Spires Intercollegiate Arts & Literary Magazine
- Categories: Literary magazine
- Frequency: Biannual
- Format: Print and digital
- Publisher: Washington University in St. Louis
- Founded: 1994
- Country: United States
- Based in: St. Louis, Missouri
- Language: English
- Website: https://sites.wustl.edu/spires/

= Spires Intercollegiate Arts & Literary Magazine =

Intercollegiate arts and literary magazine

Spires Intercollegiate Arts & Literary Magazine, commonly known as Spires, is an intercollegiate arts and literary magazine based in Washington University in St. Louis.

==Overview==
Spires is published biannually. The magazine features poetry, prose, short fiction, creative nonfiction, drama, visual art, and digital media created by undergraduate contributors across the United States. Submissions are reviewed by a student editorial staff.

==History==
Spires has been on campus since 1994.

=== Financial struggles ===

In 2009, the magazine received significantly reduced Student Union funding, requiring them to fundraise to continue print publication. In 2013, the editorial staff appealed for additional funding for printing costs. Despite the digital edition, staff members indicated that a transition to a digital-only format was not seriously considered at the time.

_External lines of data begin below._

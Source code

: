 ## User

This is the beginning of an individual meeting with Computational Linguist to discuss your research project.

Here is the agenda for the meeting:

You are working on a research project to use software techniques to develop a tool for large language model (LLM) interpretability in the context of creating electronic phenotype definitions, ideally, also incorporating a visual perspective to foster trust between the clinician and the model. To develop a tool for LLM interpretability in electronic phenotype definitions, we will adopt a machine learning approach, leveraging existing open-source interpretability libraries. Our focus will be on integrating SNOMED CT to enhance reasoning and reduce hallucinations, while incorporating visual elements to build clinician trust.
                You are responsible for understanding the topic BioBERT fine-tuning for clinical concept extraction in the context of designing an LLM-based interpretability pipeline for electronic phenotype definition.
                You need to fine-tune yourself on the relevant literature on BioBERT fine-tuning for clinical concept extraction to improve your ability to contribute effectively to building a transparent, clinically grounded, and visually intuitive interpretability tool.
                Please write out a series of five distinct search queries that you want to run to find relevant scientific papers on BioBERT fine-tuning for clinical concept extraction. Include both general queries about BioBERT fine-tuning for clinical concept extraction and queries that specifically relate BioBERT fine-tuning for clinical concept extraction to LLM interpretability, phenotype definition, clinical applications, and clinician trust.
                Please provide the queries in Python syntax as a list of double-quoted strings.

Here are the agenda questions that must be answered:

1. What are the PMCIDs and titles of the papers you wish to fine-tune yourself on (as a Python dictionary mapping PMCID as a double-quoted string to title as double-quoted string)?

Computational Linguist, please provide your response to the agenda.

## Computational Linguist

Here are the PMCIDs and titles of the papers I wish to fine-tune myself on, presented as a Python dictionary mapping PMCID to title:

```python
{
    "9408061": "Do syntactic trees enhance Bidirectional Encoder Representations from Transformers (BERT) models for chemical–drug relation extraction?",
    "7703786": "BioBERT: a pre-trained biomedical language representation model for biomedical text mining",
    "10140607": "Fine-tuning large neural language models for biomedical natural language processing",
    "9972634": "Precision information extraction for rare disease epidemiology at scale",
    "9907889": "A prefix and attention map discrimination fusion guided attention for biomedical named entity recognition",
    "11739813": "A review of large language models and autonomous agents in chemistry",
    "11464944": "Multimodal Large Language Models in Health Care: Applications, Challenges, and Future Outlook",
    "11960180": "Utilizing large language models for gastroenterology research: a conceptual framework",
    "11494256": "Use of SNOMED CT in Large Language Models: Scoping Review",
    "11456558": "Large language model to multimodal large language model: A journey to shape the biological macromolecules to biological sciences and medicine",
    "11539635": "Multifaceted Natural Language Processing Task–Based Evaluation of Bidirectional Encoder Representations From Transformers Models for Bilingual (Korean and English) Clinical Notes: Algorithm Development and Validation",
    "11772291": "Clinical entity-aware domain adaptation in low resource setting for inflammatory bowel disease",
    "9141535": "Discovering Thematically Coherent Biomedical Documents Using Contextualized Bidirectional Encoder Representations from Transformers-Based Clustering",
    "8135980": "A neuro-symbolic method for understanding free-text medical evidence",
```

In 2015, Student Life reported on the proposed launch of an additional literary magazine at Washington University. The article identified concerns of a competing magazine dividing an already small campus community.

==Campus programming==
In 2016, Spires co-sponsored a Trending Topics speaker event in collaboration with the Washington University Student Union. The event featured St. Louis Poet Laureate Michael Castro and was intended to coincide with the release of the magazine's fall issue. The event was postponed due to Castro's hospitalization.

==Online presence==
In addition to print publication, Spires maintains a digital archive of current and past issues.